An unsuitable attachment to Nazism: Barbara Pym in the 1930s

Paula Byrne has unearthed some alarming information about the novelist known for her wry portrayals of English village life

Barbara Pym (far right) sunbathing with German friends. Credit: The Barbara Pym Society 
issue 17 April 2021

Novelists’ careers take different paths, and sometimes don’t look much like careers at all. It’s true that some start publishing between 25 and 35, and write a novel respectably every two or three years until they die, like Kingsley Amis. Others don’t start until they are 60, like Penelope Fitzgerald, or stop abruptly without warning, like Henry Green, or write one novel and no more, like Harper Lee. Inspiration, or interest, comes and goes, and both the audience and the industry will have their wilful way with creativity. The ultimate aim of a novel, to be read with pleasure decades after its creator’s death, is reached in tortuous ways.
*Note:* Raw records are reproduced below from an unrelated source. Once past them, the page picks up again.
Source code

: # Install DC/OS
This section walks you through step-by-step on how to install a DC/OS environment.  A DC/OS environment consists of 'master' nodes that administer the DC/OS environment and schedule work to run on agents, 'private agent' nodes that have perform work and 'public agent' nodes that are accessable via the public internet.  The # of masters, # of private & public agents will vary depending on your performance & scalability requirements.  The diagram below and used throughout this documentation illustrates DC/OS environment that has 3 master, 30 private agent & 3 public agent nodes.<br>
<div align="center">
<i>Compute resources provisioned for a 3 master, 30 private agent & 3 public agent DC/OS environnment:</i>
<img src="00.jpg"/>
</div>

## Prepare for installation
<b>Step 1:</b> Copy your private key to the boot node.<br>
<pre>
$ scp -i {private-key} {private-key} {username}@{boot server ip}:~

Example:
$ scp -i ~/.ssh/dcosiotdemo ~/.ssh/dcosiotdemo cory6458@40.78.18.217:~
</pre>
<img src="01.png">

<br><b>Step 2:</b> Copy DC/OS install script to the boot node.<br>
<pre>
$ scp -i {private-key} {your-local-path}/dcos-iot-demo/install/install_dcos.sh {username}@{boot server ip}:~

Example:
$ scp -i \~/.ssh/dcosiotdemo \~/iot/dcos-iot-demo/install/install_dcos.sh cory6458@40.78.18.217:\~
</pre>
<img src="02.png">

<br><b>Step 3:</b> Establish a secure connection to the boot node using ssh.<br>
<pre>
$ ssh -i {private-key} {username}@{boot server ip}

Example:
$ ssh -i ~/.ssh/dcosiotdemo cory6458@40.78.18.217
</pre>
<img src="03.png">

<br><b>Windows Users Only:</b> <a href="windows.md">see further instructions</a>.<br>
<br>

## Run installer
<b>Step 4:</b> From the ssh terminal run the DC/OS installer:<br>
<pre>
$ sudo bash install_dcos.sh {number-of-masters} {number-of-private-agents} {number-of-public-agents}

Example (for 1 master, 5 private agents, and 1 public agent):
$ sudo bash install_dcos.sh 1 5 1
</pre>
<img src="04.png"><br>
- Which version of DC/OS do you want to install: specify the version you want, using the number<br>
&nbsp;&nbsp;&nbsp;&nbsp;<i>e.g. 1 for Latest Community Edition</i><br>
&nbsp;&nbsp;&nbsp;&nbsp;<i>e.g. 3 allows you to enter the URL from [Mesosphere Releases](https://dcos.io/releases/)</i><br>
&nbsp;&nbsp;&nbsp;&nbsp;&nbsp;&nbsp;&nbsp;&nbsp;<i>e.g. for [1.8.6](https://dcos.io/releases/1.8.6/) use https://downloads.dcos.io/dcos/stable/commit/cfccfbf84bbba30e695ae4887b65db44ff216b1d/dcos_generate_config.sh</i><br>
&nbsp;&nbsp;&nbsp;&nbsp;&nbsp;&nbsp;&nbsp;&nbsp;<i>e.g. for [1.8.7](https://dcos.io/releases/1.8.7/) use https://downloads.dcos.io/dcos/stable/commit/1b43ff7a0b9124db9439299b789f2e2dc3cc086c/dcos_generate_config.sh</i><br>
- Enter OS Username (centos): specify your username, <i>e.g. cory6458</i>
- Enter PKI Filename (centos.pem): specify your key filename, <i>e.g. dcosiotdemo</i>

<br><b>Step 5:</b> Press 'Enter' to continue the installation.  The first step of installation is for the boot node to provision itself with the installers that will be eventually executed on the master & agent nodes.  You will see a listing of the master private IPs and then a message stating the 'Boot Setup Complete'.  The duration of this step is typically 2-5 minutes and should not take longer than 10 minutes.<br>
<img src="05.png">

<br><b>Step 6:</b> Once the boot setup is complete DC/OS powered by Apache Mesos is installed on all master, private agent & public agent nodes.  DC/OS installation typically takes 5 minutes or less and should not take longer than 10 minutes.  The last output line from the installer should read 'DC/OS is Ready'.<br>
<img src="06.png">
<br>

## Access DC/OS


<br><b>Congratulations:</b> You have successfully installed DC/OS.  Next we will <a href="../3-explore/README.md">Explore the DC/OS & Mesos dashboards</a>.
Who in the 1960s would have thought that by the 21st century one of the most admired American novelists would be John Edward Williams, the author of Stoner — or put money on Barbara Pym having any claim on posterity?

A cup of tea is poured; a character wonders ‘why Father Ransome couldn’t live at the clergy house’; a spinster chooses a rather too daring shade of lipstick for herself (‘Thank you, but I think I will have Hawaiian Fire’); love is shyly offered, and not returned.